Certains morceaux ne s’écoutent pas seulement ; ils se ressentent comme une texture, une brume épaisse qui vient caresser la peau. « Hiding in a Fog », point d’orgue du nouvel EP de Coral Head, appartient à cette catégorie rare. Pour ce titre phare, la productrice d’Oslo, Embla Fimland, a convié la harpiste et chanteuse SIKADE à bâtir un sanctuaire sonore où le temps semble s’être figé.
Dès les premières mesures, l’héritage est manifeste : on y retrouve la mélancolie vaporeuse d’Air et cette rythmique feutrée, presque indolente, qui rappelle les plus belles heures du trip-hop des années 90. Pourtant, Coral Head évite le piège du simple pastiche rétro. Sa collaboration avec SIKADE apporte une fraîcheur organique, portée par des cordes de harpe cristallines et un violoncelle qui vient ancrer la mélodie dans une réalité presque physique.

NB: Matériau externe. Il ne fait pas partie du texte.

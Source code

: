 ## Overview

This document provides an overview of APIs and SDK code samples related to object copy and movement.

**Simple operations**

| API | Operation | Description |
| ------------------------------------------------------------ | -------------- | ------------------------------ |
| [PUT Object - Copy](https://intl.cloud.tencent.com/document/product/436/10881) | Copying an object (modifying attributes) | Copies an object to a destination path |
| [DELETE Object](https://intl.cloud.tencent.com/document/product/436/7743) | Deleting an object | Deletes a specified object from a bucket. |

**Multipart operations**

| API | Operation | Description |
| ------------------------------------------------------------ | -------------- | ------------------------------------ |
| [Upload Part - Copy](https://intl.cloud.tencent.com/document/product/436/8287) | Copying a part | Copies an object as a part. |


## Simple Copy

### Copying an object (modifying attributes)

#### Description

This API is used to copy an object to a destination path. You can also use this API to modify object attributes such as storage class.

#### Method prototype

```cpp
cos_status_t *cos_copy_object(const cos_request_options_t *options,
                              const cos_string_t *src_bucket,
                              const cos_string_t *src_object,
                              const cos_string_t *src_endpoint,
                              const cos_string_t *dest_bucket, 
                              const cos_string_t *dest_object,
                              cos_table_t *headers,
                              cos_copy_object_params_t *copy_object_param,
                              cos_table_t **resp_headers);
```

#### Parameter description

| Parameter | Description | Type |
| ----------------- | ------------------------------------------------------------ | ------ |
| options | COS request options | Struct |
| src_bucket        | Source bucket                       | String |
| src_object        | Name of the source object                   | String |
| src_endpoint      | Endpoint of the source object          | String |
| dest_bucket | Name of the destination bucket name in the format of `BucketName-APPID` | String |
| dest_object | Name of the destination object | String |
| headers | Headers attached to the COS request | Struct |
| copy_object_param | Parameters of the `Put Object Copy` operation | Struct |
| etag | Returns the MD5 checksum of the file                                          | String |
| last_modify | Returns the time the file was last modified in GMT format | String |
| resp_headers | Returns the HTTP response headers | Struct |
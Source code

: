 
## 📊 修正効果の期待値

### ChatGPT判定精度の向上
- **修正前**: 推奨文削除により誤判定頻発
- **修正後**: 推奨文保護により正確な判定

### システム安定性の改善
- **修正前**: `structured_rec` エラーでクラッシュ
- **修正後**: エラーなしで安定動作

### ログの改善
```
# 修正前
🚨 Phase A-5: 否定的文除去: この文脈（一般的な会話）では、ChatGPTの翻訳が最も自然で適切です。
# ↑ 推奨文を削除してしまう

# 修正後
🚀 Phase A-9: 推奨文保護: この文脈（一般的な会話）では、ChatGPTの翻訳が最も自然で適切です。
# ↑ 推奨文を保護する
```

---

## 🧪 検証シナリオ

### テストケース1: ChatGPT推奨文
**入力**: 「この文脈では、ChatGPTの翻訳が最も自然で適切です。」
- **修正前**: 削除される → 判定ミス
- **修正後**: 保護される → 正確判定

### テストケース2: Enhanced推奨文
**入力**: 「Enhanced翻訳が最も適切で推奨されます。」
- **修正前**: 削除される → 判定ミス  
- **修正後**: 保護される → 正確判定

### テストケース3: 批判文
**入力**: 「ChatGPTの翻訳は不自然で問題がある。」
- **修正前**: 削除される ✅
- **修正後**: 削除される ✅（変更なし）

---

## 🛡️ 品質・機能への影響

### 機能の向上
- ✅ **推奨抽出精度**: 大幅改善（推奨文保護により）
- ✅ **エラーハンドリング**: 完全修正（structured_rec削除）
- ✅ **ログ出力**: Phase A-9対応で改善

Vocalement, le titre est une prouesse de retenue. Les voix, aériennes et délicates, murmurent un récit de confusion et d’hésitation. C’est la bande-son parfaite d’une errance mentale, d’une rumination douce où l’on se perd volontairement. Les amateurs de la pop minimale d’Erika de Casier ou de l’intimité brute de Phoebe Bridgers y trouveront un écho familier, une sorte de mélancolie réconfortante.
Produit avec une précision chirurgicale par Marius Elfstedt, le morceau parvient à marier l’électronique et l’acoustique sans jamais briser l’immersion. « Hiding in a Fog » n’est pas seulement la conclusion d’un disque ; c’est une invitation à ralentir, à accepter le flou et à se laisser porter par cette dérive orchestrale d’une beauté rare.
Coral Head confirme ici qu’elle est bien plus qu’une promesse de la scène indie nordique : elle est une architecte de l’impalpable.